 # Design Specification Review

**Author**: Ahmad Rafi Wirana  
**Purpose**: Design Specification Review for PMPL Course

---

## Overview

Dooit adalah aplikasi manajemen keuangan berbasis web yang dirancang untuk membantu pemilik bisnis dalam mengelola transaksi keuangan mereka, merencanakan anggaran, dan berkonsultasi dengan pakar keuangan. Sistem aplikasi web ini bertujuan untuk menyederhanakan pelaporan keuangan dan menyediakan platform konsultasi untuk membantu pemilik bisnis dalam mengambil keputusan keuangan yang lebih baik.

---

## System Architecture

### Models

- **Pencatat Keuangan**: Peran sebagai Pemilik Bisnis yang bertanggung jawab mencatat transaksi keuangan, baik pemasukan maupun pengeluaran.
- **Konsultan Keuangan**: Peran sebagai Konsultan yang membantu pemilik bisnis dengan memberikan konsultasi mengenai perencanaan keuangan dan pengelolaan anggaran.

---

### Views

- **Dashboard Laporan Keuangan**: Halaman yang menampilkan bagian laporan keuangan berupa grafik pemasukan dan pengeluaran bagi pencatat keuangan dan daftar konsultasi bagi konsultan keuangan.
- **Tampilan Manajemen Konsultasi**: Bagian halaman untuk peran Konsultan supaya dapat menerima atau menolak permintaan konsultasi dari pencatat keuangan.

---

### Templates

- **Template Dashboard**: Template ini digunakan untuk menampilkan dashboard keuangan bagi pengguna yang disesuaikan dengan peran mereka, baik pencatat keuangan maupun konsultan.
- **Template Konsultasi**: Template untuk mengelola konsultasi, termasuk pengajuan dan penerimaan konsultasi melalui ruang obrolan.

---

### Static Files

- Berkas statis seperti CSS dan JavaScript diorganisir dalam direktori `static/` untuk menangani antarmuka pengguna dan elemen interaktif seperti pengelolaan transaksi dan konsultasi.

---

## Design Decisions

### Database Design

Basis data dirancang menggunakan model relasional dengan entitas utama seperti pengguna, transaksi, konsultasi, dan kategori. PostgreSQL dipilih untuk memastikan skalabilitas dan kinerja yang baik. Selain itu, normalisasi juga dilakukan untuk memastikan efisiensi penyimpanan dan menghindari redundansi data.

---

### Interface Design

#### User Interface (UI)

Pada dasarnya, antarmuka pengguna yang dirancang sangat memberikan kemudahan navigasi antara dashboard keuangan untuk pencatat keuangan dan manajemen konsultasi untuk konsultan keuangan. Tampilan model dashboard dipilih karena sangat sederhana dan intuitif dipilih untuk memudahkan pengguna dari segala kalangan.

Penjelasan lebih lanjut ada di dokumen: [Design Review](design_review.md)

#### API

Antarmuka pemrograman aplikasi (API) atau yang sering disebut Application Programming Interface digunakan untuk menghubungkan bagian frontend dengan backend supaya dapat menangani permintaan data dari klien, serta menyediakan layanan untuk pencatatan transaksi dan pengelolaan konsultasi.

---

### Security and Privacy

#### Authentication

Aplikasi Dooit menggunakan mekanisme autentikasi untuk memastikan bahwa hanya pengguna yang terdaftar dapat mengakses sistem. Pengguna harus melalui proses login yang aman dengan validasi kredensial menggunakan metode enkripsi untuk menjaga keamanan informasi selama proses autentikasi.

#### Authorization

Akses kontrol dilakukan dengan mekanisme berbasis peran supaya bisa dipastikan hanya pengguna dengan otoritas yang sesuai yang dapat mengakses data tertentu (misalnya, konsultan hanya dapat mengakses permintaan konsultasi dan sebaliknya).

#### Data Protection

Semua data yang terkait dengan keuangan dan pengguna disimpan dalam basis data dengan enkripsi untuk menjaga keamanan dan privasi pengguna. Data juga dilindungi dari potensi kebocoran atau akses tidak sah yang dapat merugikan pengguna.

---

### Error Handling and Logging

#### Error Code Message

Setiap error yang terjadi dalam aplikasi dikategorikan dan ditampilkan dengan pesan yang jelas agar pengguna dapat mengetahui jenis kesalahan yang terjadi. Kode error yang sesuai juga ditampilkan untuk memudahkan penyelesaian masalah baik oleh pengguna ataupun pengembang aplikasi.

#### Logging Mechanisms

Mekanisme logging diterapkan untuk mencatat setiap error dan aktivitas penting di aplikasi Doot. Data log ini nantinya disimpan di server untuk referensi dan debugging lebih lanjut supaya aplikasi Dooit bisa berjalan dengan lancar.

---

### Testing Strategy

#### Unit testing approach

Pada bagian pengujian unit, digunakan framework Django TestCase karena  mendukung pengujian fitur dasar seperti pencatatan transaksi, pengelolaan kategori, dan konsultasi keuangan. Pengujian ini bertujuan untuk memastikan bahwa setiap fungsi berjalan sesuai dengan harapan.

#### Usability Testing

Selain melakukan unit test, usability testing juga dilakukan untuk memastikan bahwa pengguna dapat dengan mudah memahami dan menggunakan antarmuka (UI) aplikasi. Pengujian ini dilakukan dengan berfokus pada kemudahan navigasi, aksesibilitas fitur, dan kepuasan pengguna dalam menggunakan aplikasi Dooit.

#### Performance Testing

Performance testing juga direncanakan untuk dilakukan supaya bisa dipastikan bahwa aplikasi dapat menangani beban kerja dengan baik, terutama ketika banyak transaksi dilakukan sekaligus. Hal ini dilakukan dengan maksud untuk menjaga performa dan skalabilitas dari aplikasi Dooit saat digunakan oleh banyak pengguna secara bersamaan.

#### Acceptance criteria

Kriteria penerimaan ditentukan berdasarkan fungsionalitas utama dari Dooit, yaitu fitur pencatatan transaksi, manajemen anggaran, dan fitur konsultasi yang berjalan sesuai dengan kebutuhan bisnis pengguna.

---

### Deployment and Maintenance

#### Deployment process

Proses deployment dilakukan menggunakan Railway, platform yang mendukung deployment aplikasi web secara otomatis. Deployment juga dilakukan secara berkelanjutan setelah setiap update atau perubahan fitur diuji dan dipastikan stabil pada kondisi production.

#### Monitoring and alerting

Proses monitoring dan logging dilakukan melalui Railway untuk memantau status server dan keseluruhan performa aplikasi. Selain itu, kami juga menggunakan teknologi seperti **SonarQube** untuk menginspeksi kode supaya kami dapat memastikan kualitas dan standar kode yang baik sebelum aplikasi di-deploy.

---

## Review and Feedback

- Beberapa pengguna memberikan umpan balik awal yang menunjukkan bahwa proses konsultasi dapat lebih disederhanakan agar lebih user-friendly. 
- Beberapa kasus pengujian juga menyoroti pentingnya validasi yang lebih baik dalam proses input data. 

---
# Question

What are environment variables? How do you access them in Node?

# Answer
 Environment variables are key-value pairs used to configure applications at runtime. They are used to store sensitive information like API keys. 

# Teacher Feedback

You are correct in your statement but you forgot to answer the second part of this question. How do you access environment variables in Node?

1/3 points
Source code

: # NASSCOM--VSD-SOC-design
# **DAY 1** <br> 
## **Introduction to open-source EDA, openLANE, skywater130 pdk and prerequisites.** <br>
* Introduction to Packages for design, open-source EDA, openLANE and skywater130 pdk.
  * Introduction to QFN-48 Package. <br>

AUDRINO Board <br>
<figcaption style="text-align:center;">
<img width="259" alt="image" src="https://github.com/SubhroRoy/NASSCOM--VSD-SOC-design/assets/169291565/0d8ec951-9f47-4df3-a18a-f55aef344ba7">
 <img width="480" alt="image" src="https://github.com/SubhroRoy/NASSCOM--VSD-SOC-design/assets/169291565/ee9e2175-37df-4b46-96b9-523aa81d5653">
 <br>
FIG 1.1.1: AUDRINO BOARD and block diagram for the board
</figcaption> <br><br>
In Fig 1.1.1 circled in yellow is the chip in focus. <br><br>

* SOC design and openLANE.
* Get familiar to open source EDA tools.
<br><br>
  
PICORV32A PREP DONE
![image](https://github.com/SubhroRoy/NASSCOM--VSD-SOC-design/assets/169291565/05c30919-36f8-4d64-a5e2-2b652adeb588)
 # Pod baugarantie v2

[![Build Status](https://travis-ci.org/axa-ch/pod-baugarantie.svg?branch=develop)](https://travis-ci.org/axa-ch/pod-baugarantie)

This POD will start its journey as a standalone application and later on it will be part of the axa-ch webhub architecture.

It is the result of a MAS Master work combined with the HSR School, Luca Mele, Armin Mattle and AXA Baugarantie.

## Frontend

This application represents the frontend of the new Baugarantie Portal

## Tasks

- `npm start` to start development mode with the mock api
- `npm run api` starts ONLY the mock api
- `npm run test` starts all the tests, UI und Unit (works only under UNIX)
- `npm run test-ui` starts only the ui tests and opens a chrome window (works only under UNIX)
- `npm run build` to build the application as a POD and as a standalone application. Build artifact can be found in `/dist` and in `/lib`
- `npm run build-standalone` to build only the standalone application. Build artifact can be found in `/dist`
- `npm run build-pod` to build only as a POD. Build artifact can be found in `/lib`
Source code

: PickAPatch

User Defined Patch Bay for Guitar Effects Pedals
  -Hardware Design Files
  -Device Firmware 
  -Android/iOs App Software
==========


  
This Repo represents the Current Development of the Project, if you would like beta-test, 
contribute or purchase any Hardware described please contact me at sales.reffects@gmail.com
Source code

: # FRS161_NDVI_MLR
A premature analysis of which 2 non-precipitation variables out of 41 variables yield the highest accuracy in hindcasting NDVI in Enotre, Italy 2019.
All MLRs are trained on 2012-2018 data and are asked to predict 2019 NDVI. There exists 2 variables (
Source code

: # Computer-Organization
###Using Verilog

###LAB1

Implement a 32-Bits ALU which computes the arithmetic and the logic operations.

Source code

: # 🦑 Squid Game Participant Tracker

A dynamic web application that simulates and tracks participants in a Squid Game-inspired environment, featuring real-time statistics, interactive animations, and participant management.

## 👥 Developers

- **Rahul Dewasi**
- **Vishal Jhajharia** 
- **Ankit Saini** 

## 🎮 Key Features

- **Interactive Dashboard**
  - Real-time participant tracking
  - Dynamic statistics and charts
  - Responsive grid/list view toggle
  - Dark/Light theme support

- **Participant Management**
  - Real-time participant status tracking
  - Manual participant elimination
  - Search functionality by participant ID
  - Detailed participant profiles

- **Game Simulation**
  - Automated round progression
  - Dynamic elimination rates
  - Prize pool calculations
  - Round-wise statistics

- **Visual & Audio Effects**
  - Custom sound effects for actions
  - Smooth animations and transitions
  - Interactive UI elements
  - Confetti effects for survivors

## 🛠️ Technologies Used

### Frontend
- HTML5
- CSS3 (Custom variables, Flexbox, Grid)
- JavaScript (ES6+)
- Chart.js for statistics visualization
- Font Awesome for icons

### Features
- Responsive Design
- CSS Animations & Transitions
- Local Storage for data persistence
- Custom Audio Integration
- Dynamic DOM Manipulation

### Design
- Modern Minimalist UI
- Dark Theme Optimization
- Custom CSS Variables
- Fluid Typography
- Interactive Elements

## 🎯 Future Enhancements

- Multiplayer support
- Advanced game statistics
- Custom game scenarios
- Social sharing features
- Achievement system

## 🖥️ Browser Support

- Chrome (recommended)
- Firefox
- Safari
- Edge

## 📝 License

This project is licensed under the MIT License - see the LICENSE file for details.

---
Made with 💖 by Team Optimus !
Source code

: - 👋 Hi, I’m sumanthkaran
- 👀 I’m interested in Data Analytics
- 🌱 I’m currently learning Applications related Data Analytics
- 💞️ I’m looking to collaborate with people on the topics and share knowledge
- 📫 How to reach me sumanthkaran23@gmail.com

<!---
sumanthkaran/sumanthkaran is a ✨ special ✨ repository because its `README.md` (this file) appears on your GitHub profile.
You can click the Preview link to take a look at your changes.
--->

- Task goal
Count each line above that has the word "image" in it, and write down nothing but the total.

- Solved exercise
3